Wolenberg, current student director of social work, and classmates MariaSanta Mangione and Emily Krainer work to find primary care providers who accept TennCare or Medicare and are accessible for patients. Then students create individualized plans for each patient to allow for continuity of as many services as possible.
“Tina Stephens is in our smoking cessation program, which is really important for her. If they’ve been benefiting from seeing social work and patient health education, we keep that in mind,” Wolenberg said.
“We believe we have been providing good care, but ultimately they will be better off with one primary care provider and active health insurance to cover any future, unexpected hospitalizations,” Lloyd said.
They helped Stephens find a doctor at United Neighborhood Health Services (UNHS). The UNHS clinics recently received Patient-Centered Medical Home status through the Joint Commission. It is a great solution for Stephens, but she says she will miss being cared for at Shade Tree.
“I knew with Shade Tree that’s what they did, help you and try to get you on insurance. It makes room for another person to come on in to Shade Tree. I have a stepson with seizures who has gone down (to Shade Tree) and he’s getting help now,” Stephens said.
Outside these walls: the future
Wolenberg, Lloyd and their student colleagues continue to witness the benefits and challenges of the system. They say they greatly value learning how to function as part of an interdisciplinary team, and they are excited to have the opportunity to work on real-world problems and develop critical thinking skills. But they realize Shade Tree Clinic’s ability to provide supportive and nurturing care is only possible because of support from the University, the Medical Center and community volunteers, grants, donations and fundraising events. It’s what lies outside the clinic’s walls that concerns them.
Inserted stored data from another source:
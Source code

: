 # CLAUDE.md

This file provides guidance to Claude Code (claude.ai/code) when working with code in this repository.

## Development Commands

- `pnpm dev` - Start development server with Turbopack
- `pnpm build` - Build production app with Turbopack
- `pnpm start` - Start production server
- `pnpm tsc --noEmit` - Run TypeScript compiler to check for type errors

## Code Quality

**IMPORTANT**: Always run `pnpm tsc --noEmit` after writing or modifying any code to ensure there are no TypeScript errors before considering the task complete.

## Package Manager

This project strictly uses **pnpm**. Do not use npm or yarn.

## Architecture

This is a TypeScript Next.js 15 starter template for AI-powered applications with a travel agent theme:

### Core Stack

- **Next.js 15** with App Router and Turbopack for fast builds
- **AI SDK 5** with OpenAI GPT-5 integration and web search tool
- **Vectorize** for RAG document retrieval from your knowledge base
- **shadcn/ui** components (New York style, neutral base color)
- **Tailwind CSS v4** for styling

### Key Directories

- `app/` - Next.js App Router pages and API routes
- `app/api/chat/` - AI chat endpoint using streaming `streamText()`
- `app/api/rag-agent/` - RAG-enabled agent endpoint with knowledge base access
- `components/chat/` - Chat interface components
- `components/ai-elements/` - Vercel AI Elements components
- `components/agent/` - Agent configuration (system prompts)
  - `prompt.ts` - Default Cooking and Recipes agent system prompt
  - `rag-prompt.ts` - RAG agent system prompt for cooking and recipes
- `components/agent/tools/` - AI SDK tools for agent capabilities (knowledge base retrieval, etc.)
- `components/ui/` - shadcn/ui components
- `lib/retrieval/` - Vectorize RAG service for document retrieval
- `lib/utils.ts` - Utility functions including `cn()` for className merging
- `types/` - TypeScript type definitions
“I am not sure if the primary care providers will be there by the time all our patients get coverage. We are already finding it difficult to find primary care providers because many don’t take TennCare. I hope it gets to the point where more people can tap into social services, dental care and eyeglasses. I hope all these things will be easier,” Wolenberg said.
VUSM instructors say these concerns are exactly what their students need to experience. They are learning to be the leaders of tomorrow, the people who will have the chance to change how health care is delivered and paid for.
“Older physicians may be rolling their eyes at what is to come. They don’t see solutions, but students say ‘Here’s the need, here are the resources, we’ll find a way.’ That’s satisfying for us,” Miller said.
Miller and Fowler say as they watch students work through these difficult problems at Shade Tree, they see a hopeful future.
“And they are much more adaptable to a new system than older physicians,” Fowler adds. “The students learn the new rules quicker and they develop a sense of professionalism earlier than they would because they are learning how to advocate and protect at an earlier stage. That gives me great hope.”